Zimperium confirmed Hook also continues to exploit Android Accessibility Services for automated fraud and device control.
As mentioned above, its most alarming new feature is a ransomware overlay that displays a payment demand with a cryptocurrency wallet address controlled by attackers. Fake credit card forms, mimicking services like Google Pay, are also used to harvest payment information.
Code references found in the Trojan suggest its developers may add RabbitMQ for more resilient command-and-control (C2) communications. There are also traces of Telegram-based functionality under development, though these features remain incomplete.
Zimperium stated that it has collaborated with industry partners to remove at least one GitHub repository associated with distribution of the malware.

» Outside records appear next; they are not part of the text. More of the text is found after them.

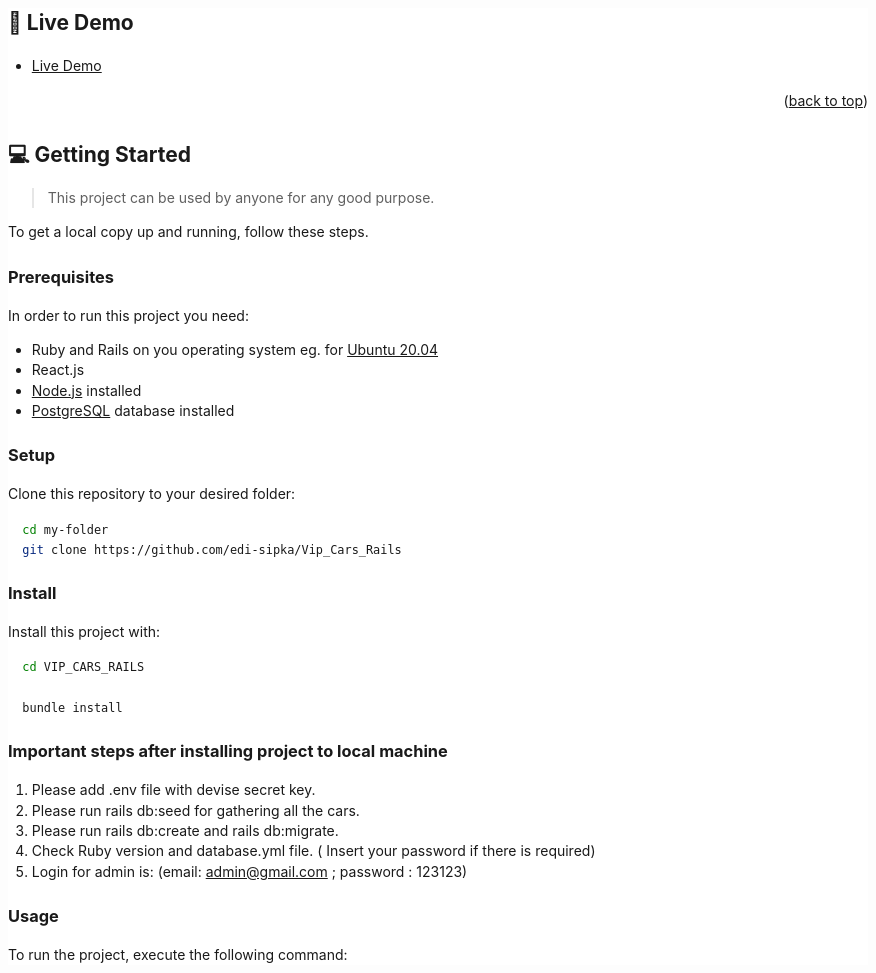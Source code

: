 ## 🚀 Live Demo <a name="live-demo"></a>

- [Live Demo](https://vip-cars-rental.netlify.app/)

<p align="right">(<a href="#readme-top">back to top</a>)</p>



## 💻 Getting Started <a name="getting-started"></a>

> This project can be used by anyone for any good purpose.

To get a local copy up and running, follow these steps.

### Prerequisites

In order to run this project you need:

- Ruby and Rails on you operating system eg. for  [Ubuntu 20.04](https://www.digitalocean.com/community/tutorials/how-to-install-ruby-on-rails-with-rbenv-on-ubuntu-20-04)
- React.js
- [Node.js](https://nodejs.dev/en/) installed
- [PostgreSQL](https://www.postgresql.org/) database installed

### Setup

Clone this repository to your desired folder:

```sh
  cd my-folder
  git clone https://github.com/edi-sipka/Vip_Cars_Rails
```

### Install

Install this project with:

```sh
  cd VIP_CARS_RAILS

  bundle install
```
### Important steps after installing project to local machine

1) Please add .env file with devise secret key. 
2) Please run rails db:seed for gathering all the cars.
3) Please run rails db:create and rails db:migrate.
4) Check Ruby version and database.yml file. ( Insert your password if there is required)
5) Login for admin is: (email: admin@gmail.com ; password : 123123)

### Usage

To run the project, execute the following command:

The rapid evolution of Hook underscores how traditional banking Trojans are adopting spyware and ransomware tactics.
As Sclafani concluded, “this is a complete attack process designed to secretly install a persistent malicious payload inside your network,” making it a growing concern for enterprises and individuals alike.
2 Comments
This is such a valuable article! ???? I really like how you’ve managed to explain the topic in a clear and practical way—it feels authentic and easy to relate to. Reading it gave me some new perspectives that I can actually apply. I’m especially interested in content like this because at meinestadtkleinanzeigen.de we’re running a classifieds and directory platform in Germany that connects people with services, businesses, and opportunities across many categories. Insights like yours remind me how powerful it is when knowledge and connections come together. Thanks for sharing—looking forward to more of your work! ????
Fantastic read! ???? I really appreciate how clearly you explained the topic—your writing not only shows expertise but also makes the subject approachable for a wide audience. It’s rare to come across content that feels both insightful and practical at the same time. At explodingbrands.de we run a growing directory site in Germany that features businesses from many different categories. That’s why I truly value articles like yours, because they highlight how knowledge and visibility can create stronger connections between people, services, and opportunities.Keep up the great work—I’ll definitely be checking back for more of your insights! ????